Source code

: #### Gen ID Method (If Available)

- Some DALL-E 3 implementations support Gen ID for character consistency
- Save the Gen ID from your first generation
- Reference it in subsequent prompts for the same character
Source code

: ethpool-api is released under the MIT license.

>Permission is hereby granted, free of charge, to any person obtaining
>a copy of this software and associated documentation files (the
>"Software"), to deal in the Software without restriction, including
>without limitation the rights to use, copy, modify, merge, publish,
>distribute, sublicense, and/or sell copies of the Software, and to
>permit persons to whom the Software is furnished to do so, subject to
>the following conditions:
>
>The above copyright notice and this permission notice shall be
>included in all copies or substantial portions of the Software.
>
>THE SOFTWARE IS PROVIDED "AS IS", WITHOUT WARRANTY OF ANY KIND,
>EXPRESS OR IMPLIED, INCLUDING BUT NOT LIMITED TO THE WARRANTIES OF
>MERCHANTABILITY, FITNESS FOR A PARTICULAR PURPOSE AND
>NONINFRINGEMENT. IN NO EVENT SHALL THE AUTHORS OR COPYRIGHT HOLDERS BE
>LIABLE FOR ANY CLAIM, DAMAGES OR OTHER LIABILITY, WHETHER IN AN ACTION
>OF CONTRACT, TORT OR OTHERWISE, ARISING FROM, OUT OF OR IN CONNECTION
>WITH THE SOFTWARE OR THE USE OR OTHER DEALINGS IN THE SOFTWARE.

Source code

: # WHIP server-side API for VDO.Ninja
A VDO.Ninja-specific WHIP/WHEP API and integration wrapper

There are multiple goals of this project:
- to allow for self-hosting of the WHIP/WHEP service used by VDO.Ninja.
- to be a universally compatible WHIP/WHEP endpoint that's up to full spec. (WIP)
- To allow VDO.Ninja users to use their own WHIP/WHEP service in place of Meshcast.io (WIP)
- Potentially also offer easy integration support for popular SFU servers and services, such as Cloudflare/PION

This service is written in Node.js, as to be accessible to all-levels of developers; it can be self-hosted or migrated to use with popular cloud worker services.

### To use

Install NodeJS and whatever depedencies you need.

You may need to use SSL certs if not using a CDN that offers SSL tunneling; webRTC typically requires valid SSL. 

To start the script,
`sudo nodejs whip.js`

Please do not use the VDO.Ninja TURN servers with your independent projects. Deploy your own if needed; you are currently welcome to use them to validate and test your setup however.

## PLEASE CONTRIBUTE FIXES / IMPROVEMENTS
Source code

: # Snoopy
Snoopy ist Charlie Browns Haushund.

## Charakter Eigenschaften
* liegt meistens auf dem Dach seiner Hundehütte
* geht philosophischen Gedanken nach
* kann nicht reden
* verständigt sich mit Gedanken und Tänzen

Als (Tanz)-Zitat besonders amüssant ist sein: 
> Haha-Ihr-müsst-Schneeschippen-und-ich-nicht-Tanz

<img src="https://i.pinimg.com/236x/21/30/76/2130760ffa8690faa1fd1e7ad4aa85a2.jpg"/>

TASK PROMPT -> Find every line above that contains the word "Gedanken", and return each one.

ANSWER SPACE ->
* geht philosophischen Gedanken nach
* verständigt sich mit Gedanken und Tänzen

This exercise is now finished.